Photo of Gary Streeter Gary Streeter Conservative, South West Devon

I remind the Committee that with this we are discussing the following:

Clause 91 stand part.

Amendment 25, in clause 92, page 84, line 16, at end insert—

‘(3) The section shall not come into force except as specified in subsection (2) below.

(1) The Chancellor of the Exchequer shall bring the section into force by order within six months of the passing of this Act.

(2) A statutory instrument containing an order under subsection (3) shall be accompanied by a report which details—

(a) the impact of the provisions in the section on consumers and on fuel poverty;

(b) the impact of the provisions in the section on energy-intensive industries and on employment in those industries;

(c) the level of carbon leakage in the energy-intensive industry as a result of the provisions in this section;

(d) the effect of the provisions in the section on investment in new renewable power generation and on investment in new nuclear power generation;

(e) any effective subsidy provided to, or additional profits accruing to, operators of existing and new nuclear power stations as a result of the provisions in the section;

(f) what additional package of measures will be enacted to mitigate the impact of the section on energy-intensive industries;

(g) the impact on business investment of—

(i) changes to Schedule 6 to the Finance Act 2000 made by Finance Act 2011;

(ii) changes to Schedule 6 to the Finance Act 2000 made by this Act.”

Clauses 92 and 93 stand part.

That schedule 16 be the Sixteenth schedule to the Bill.

Photo of Nicky Morgan Nicky Morgan Minister for Women, The Financial Secretary to the Treasury

It is a pleasure to serve under your chairmanship, Mr Streeter. We have had an interesting debate on this grouping, and I thank all hon. Members for their contributions.

Clauses 90 to 93 and schedule 16 make changes to the main rates and carbon price support rates of the climate change levy. They provide for exemptions from the levy for energy used in metallurgical and mineralogical processes.

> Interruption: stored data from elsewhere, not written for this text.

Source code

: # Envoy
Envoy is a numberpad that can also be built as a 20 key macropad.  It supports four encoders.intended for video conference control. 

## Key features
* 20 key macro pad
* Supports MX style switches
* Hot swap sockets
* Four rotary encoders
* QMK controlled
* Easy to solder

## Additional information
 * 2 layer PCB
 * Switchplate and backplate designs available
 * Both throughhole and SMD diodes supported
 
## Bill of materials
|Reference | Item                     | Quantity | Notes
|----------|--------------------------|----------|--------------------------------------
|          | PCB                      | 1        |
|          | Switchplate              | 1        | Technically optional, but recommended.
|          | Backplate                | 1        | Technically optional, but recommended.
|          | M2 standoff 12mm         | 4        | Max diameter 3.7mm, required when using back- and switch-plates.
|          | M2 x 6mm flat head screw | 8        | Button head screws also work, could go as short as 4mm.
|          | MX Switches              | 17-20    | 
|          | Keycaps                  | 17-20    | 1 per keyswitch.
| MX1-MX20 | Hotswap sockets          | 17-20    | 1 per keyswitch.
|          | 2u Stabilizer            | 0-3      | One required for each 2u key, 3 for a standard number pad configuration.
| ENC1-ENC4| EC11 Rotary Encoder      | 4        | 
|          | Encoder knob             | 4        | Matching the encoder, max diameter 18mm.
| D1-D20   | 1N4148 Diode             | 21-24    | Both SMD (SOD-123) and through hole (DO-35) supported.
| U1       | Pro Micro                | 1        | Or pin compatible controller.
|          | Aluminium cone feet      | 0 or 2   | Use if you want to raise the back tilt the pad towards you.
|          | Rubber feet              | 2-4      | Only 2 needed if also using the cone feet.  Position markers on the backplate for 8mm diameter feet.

The climate change levy is designed to encourage the efficient use of energy and to reduce emissions by creating an incentive to use less energy and to source electricity from renewable sources. Clause 90 increases the main rates of the levy in line with the retail prices index from 1 April 2015, as has been standard practice since 2007. The new rates will apply to supplies of taxable commodities made to business and the public sector on or after that date. That will ensure that the main rates of levy remain constant in real terms and that the levy maintains its environmental impact by encouraging businesses to reduce their energy use. Consistent with previous increases, the rates are being announced a year before they come into effect to enable business to prepare and to give time for energy suppliers to get their billing systems ready.

On clause 91, the carbon price floor that came into effect on 1 April 2013 has two components: the market price for carbon under the EU emissions trading system; and a UK-only element, which is the carbon price support rate per tonne of carbon dioxide. Legislation sets out the carbon price support rates for the individual taxable commodities and, to provide certainty, those rates are announced two years in advance.

An ambiguity in published data affected the calculation of the solid fossil fuel rates included in the Finance Act 2013. The clause corrects the carbon price support rates of climate change levy for coal and other solid fuels for 2014-15 and 2015-16 to ensure that they are consistent with how the rates for other commodities have been set.

As I go through the clauses, I will try to answer the questions asked by the hon. Member for Newcastle upon Tyne North. On the error in the calculation, carbon price support rates per taxable commodity are calculated by applying the carbon emission factor for each commodity to the underlying rate per tonne of carbon. In the case of solid fossil fuels, the carbon price support rate of the climate change levy is set in pounds per gigajoule of energy content. The previous legislated rates were calculated using Department of Energy and Climate Change data on the calorific value of coal used in power stations and Department for Environment, Food and Rural Affairs data on carbon dioxide released from coal used in electricity generation.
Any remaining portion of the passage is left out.